Africa is an enormous continent with limitless resources and needs all the manpower it can get. Malta on the other hand is overcrowded, resourceless and fed up with this invasion.
Sean Grima
Aug 4th 2010, 08:39
so, africa is in a better state than malta!
Louise Vella
Jul 31st 2010, 11:33
This editorial is written in UNHCR-speak. It ignores the views of 81.4% of respondents to a timesofmalta.com poll who say that illegal immigrants found in central Mediterranean waters should be sent back to Libya.
Sean Grima
Aug 1st 2010, 14:43
it rightly ignores them. might is not right.
Louise Vella
Jul 31st 2010, 10:49
“As time went by, something went wrong”.
We don’t know what went wrong. But knowing UNHCR’s behaviour in Malta we can imagine. UNHCR never explained the behaviour of its official Michele Manca de Missa in the riots by illegal immigrants at Safi in 2005, as referred to in the report by retired Judge Franco Depasquale. UNHCR has still not explained why in the case of the Spanish trawler it openly took sides with Spain against Malta. UNHCR has still not explained the hostile public attitude of its officials Paolo Arditi, Laura Boldrini, not to mention Neil Falzon.

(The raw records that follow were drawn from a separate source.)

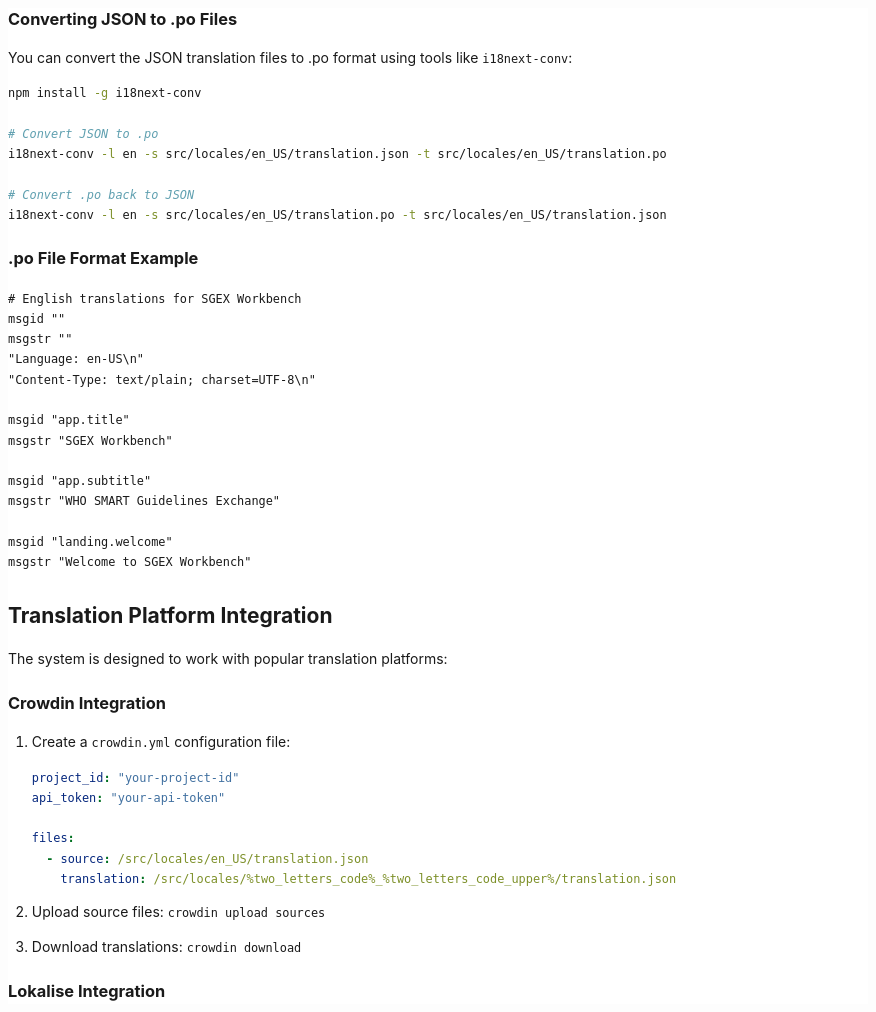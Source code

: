 ### Converting JSON to .po Files

You can convert the JSON translation files to .po format using tools like `i18next-conv`:

```bash
npm install -g i18next-conv

# Convert JSON to .po
i18next-conv -l en -s src/locales/en_US/translation.json -t src/locales/en_US/translation.po

# Convert .po back to JSON
i18next-conv -l en -s src/locales/en_US/translation.po -t src/locales/en_US/translation.json
```

### .po File Format Example

```po
# English translations for SGEX Workbench
msgid ""
msgstr ""
"Language: en-US\n"
"Content-Type: text/plain; charset=UTF-8\n"

msgid "app.title"
msgstr "SGEX Workbench"

msgid "app.subtitle"
msgstr "WHO SMART Guidelines Exchange"

msgid "landing.welcome"
msgstr "Welcome to SGEX Workbench"
```

## Translation Platform Integration

The system is designed to work with popular translation platforms:

### Crowdin Integration

1. Create a `crowdin.yml` configuration file:
   ```yaml
   project_id: "your-project-id"
   api_token: "your-api-token"
   
   files:
     - source: /src/locales/en_US/translation.json
       translation: /src/locales/%two_letters_code%_%two_letters_code_upper%/translation.json
   ```

2. Upload source files: `crowdin upload sources`
3. Download translations: `crowdin download`

### Lokalise Integration
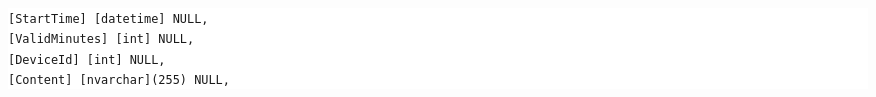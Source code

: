 	[StartTime] [datetime] NULL,
	[ValidMinutes] [int] NULL,
	[DeviceId] [int] NULL,
	[Content] [nvarchar](255) NULL,
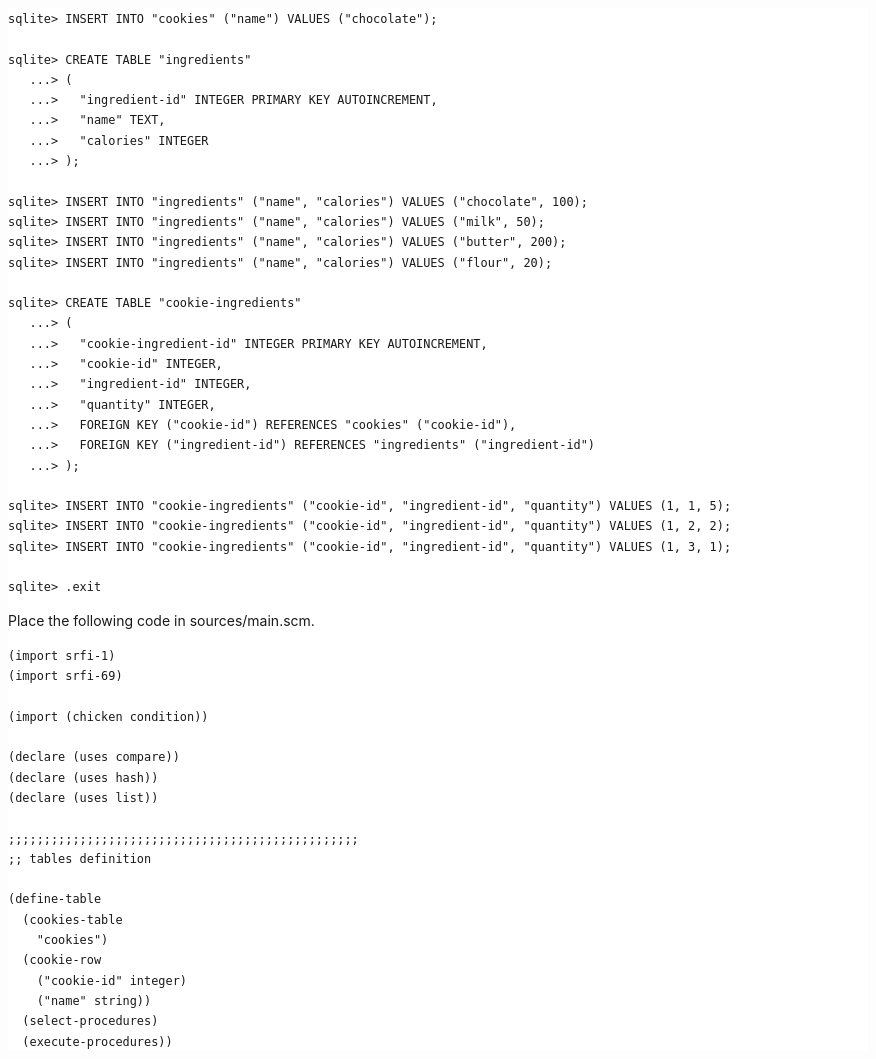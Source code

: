     sqlite> INSERT INTO "cookies" ("name") VALUES ("chocolate");

    sqlite> CREATE TABLE "ingredients"
       ...> (
       ...>   "ingredient-id" INTEGER PRIMARY KEY AUTOINCREMENT,
       ...>   "name" TEXT,
       ...>   "calories" INTEGER
       ...> );

    sqlite> INSERT INTO "ingredients" ("name", "calories") VALUES ("chocolate", 100);
    sqlite> INSERT INTO "ingredients" ("name", "calories") VALUES ("milk", 50);
    sqlite> INSERT INTO "ingredients" ("name", "calories") VALUES ("butter", 200);
    sqlite> INSERT INTO "ingredients" ("name", "calories") VALUES ("flour", 20);

    sqlite> CREATE TABLE "cookie-ingredients"
       ...> (
       ...>   "cookie-ingredient-id" INTEGER PRIMARY KEY AUTOINCREMENT,
       ...>   "cookie-id" INTEGER,
       ...>   "ingredient-id" INTEGER,
       ...>   "quantity" INTEGER,
       ...>   FOREIGN KEY ("cookie-id") REFERENCES "cookies" ("cookie-id"),
       ...>   FOREIGN KEY ("ingredient-id") REFERENCES "ingredients" ("ingredient-id")
       ...> );

    sqlite> INSERT INTO "cookie-ingredients" ("cookie-id", "ingredient-id", "quantity") VALUES (1, 1, 5);
    sqlite> INSERT INTO "cookie-ingredients" ("cookie-id", "ingredient-id", "quantity") VALUES (1, 2, 2);
    sqlite> INSERT INTO "cookie-ingredients" ("cookie-id", "ingredient-id", "quantity") VALUES (1, 3, 1);

    sqlite> .exit

Place the following code in sources/main.scm.

    (import srfi-1)
    (import srfi-69)

    (import (chicken condition))

    (declare (uses compare))
    (declare (uses hash))
    (declare (uses list))

    ;;;;;;;;;;;;;;;;;;;;;;;;;;;;;;;;;;;;;;;;;;;;;;;;;
    ;; tables definition

    (define-table
      (cookies-table
        "cookies")
      (cookie-row
        ("cookie-id" integer)
        ("name" string))
      (select-procedures)
      (execute-procedures))
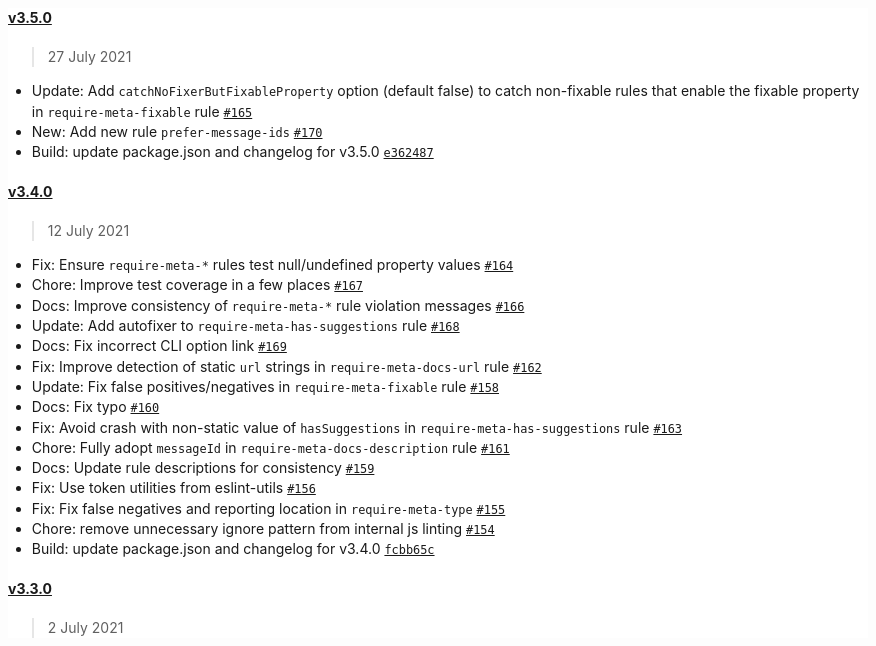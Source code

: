 #### [v3.5.0](https://github.com/eslint-community/eslint-plugin-eslint-plugin/compare/v3.4.0...v3.5.0)

> 27 July 2021

- Update: Add `catchNoFixerButFixableProperty` option (default false) to catch non-fixable rules that enable the fixable property in `require-meta-fixable` rule [`#165`](https://github.com/eslint-community/eslint-plugin-eslint-plugin/pull/165)
- New: Add new rule `prefer-message-ids` [`#170`](https://github.com/eslint-community/eslint-plugin-eslint-plugin/pull/170)
- Build: update package.json and changelog for v3.5.0 [`e362487`](https://github.com/eslint-community/eslint-plugin-eslint-plugin/commit/e3624877ad00f6853739b655201b37071ac183c3)

#### [v3.4.0](https://github.com/eslint-community/eslint-plugin-eslint-plugin/compare/v3.3.0...v3.4.0)

> 12 July 2021

- Fix: Ensure `require-meta-*` rules test null/undefined property values [`#164`](https://github.com/eslint-community/eslint-plugin-eslint-plugin/pull/164)
- Chore: Improve test coverage in a few places [`#167`](https://github.com/eslint-community/eslint-plugin-eslint-plugin/pull/167)
- Docs: Improve consistency of `require-meta-*` rule violation messages [`#166`](https://github.com/eslint-community/eslint-plugin-eslint-plugin/pull/166)
- Update: Add autofixer to `require-meta-has-suggestions` rule [`#168`](https://github.com/eslint-community/eslint-plugin-eslint-plugin/pull/168)
- Docs: Fix incorrect CLI option link [`#169`](https://github.com/eslint-community/eslint-plugin-eslint-plugin/pull/169)
- Fix: Improve detection of static `url` strings in `require-meta-docs-url` rule [`#162`](https://github.com/eslint-community/eslint-plugin-eslint-plugin/pull/162)
- Update: Fix false positives/negatives in `require-meta-fixable` rule [`#158`](https://github.com/eslint-community/eslint-plugin-eslint-plugin/pull/158)
- Docs: Fix typo [`#160`](https://github.com/eslint-community/eslint-plugin-eslint-plugin/pull/160)
- Fix: Avoid crash with non-static value of `hasSuggestions` in `require-meta-has-suggestions` rule [`#163`](https://github.com/eslint-community/eslint-plugin-eslint-plugin/pull/163)
- Chore: Fully adopt `messageId` in `require-meta-docs-description` rule [`#161`](https://github.com/eslint-community/eslint-plugin-eslint-plugin/pull/161)
- Docs: Update rule descriptions for consistency [`#159`](https://github.com/eslint-community/eslint-plugin-eslint-plugin/pull/159)
- Fix: Use token utilities from eslint-utils [`#156`](https://github.com/eslint-community/eslint-plugin-eslint-plugin/pull/156)
- Fix: Fix false negatives and reporting location in `require-meta-type` [`#155`](https://github.com/eslint-community/eslint-plugin-eslint-plugin/pull/155)
- Chore: remove unnecessary ignore pattern from internal js linting [`#154`](https://github.com/eslint-community/eslint-plugin-eslint-plugin/pull/154)
- Build: update package.json and changelog for v3.4.0 [`fcbb65c`](https://github.com/eslint-community/eslint-plugin-eslint-plugin/commit/fcbb65ca3a85f00b878ce2f04a91dbf52872314d)

#### [v3.3.0](https://github.com/eslint-community/eslint-plugin-eslint-plugin/compare/v3.2.0...v3.3.0)

> 2 July 2021
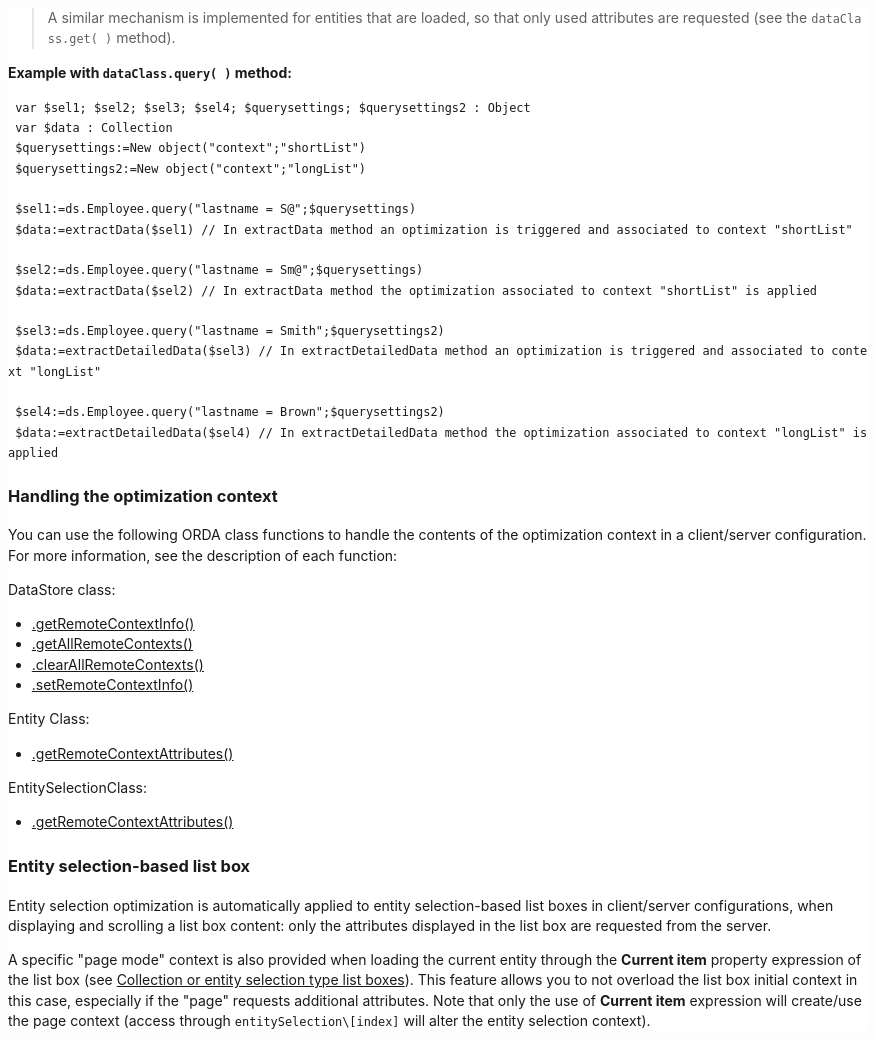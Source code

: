 
>A similar mechanism is implemented for entities that are loaded, so that only used attributes are requested (see the `dataClass.get( )` method). 

 

**Example with `dataClass.query( )` method:**

```4d
 var $sel1; $sel2; $sel3; $sel4; $querysettings; $querysettings2 : Object
 var $data : Collection
 $querysettings:=New object("context";"shortList")
 $querysettings2:=New object("context";"longList")
 
 $sel1:=ds.Employee.query("lastname = S@";$querysettings)
 $data:=extractData($sel1) // In extractData method an optimization is triggered and associated to context "shortList"
 
 $sel2:=ds.Employee.query("lastname = Sm@";$querysettings)
 $data:=extractData($sel2) // In extractData method the optimization associated to context "shortList" is applied
 
 $sel3:=ds.Employee.query("lastname = Smith";$querysettings2)
 $data:=extractDetailedData($sel3) // In extractDetailedData method an optimization is triggered and associated to context "longList"
 
 $sel4:=ds.Employee.query("lastname = Brown";$querysettings2)
 $data:=extractDetailedData($sel4) // In extractDetailedData method the optimization associated to context "longList" is applied
```

### Handling the optimization context

You can use the following ORDA class functions to handle the contents of the optimization context in a client/server configuration. For more information, see the description of each function:

DataStore class: 
* [.getRemoteContextInfo()](../API/DataStoreClass.md#getremotecontextinfo)
* [.getAllRemoteContexts()](../API/DataStoreClass.md#getallremotecontexts)
* [.clearAllRemoteContexts()](../API/DataStoreClass.md#clearallremotecontexts)
* [.setRemoteContextInfo()](../API/DataStoreClass.md#setremotecontextinfo)

Entity Class:
* [.getRemoteContextAttributes()](../API/EntityClass.md#getremotecontextattributes)

EntitySelectionClass: 
* [.getRemoteContextAttributes()](../API/EntitySelectionClass.md#getremotecontextattributes)

### Entity selection-based list box

Entity selection optimization is automatically applied to entity selection-based list boxes in client/server configurations, when displaying and scrolling a list box content: only the attributes displayed in the list box are requested from the server.

A specific "page mode" context is also provided when loading the current entity through the **Current item** property expression of the list box (see [Collection or entity selection type list boxes](FormObjects/listbox_overview.md#list-box-types)). This feature allows you to not overload the list box initial context in this case, especially if the "page" requests additional attributes. Note that only the use of **Current item** expression will create/use the page context (access through `entitySelection\[index]` will alter the entity selection context).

“As time went by, something went wrong”. I wonder what.
Sean Grima
Aug 1st 2010, 14:44
there is no hostile attitude, it is just that their words are not music to the ears of some.
Louise Vella
Jul 31st 2010, 10:32
It is a feather in Malta’s cap that its Armed Forces have saved thousands from drowning. Most of these illegal immigrants had put their lives deliberately at risk to blackmail European countries into rescuing them. Search and Rescue is what it says. You search for a man and you rescue him from drowning. It does not mean acting as a ferry to take the man to the shores of Europe.